Clark County Ohio Sheriff’s Office
End of Watch: 01/01/2011

Deputy Suzanne Hopper

 

To her colleagues, Suzanne Hopper was always “the mom of the shift,” recalled Deputy Larry Straley, who joined the Clark County, Ohio’s sheriff’s office on the same day as her in 1999. “She was surrounded by a bunch of guys – she knew our birthdays, she knew our kids’ names, she knew our wives’ names. She was just an outstanding person, an incredible deputy.”

Suzanne would routinely bring in donuts or coffee or candy for her shift-mates. And when one of her colleagues welcomed a newborn to their family, Suzanne would bring in a baby basket for the mother and child. “She loved taking care of her boys on the shift,” Straley said. “She looked out for all of us.”

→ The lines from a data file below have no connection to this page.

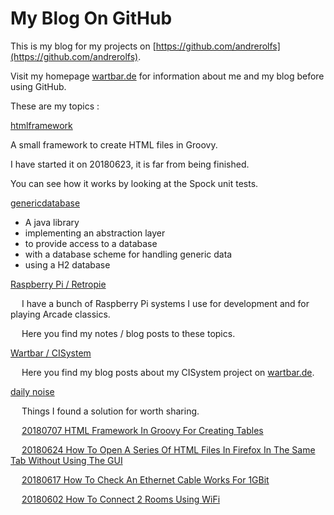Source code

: # My Blog On GitHub

This is my blog for my projects on [https://github.com/andrerolfs](https://github.com/andrerolfs).

Visit my homepage [wartbar.de](http://www.wartbar.de) for information about me and my blog before using GitHub.

These are my topics :

[htmlframework](https://github.com/andrerolfs/htmlframework)

A small framework to create HTML files in Groovy. 

I have started it on 20180623, it is far from being finished.

You can see how it works by looking at the Spock unit tests.

[genericdatabase](genericdatabase.md)

* A java library 
* implementing an abstraction layer 
* to provide access to a database 
* with a database scheme for handling generic data
* using a H2 database  

[Raspberry Pi / Retropie](raspberrypi.md)

&emsp; I have a bunch of Raspberry Pi systems I use for development and for playing Arcade classics.

&emsp; Here you find my notes / blog posts to these topics.

[Wartbar / CISystem](http://www.wartbar.de/topic_CISYSTEM.html)

&emsp; Here you find my blog posts about my CISystem project on [wartbar.de](http://www.wartbar.de).

[daily noise](dailynoise.md)

&emsp; Things I found a solution for worth sharing. 

&emsp; [20180707 HTML Framework In Groovy For Creating Tables](https://andrerolfs.github.io/dailynoise.html#20180707-html-framework-in-groovy-for-creating-tables)

&emsp; [20180624 How To Open A Series Of HTML Files In Firefox In The Same Tab Without Using The GUI](https://andrerolfs.github.io/dailynoise.html#20180624-how-to-open-a-series-of-html-files-in-firefox-in-the-same-tab-without-using-the-gui)

&emsp; [20180617 How To Check An Ethernet Cable Works For 1GBit](https://andrerolfs.github.io/dailynoise.html#20180617-how-to-check-an-ethernet-cable-works-for-1gbit)

&emsp; [20180602 How To Connect 2 Rooms Using WiFi](https://andrerolfs.github.io/dailynoise.html#20180602-how-to-connect-2-rooms-using-wifi)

As the mother of a son and daughter that she had largely raised herself, Suzanne understood the importance of support networks,and she devoted her time to building them. Her daughter, Emily, had special needs so Suzanne started a volleyball tournament to raise money for the Special Olympics in her honor. It continues to this day, in Suzanne’s name. When a fellow deputy’s wife was diagnosed with breast cancer, Suzanne organized a tournament for that too. “She took the volleyball and ran with it,” Straley said. “She was always organizing something, always giving back.”

But while she might have been the shift mom, Suzanne pushed back against  the antiquated idea that as a woman in a male-dominated field, she should handle anything less than her fair share. She never took time off – she didn’t want to be responsible for leaving the shift short-handed – and she never handed off a call, even if another deputy was on scene before she was. “If you beat her to the call, you’re not taking the call,” he recalled. “She prided herself on not shirking any calls.”

Her last call came on New Year’s Day 2011, responding to a report of a window being shot out at a trailer park in Enon, Ohio. A man with a history of mental illness shot her as she was photographing some evidence. Two years later, Ohio enacted the “Deputy Suzanne Hopper Act,” which requires the names of mentally ill violent offenders be put into a database so police can stay aware as they investigate.

“It was a true calling for her, and she fulfilled it until the day she passed,” said Straley, who served as a pallbearer at her funeral. “I miss her every day.”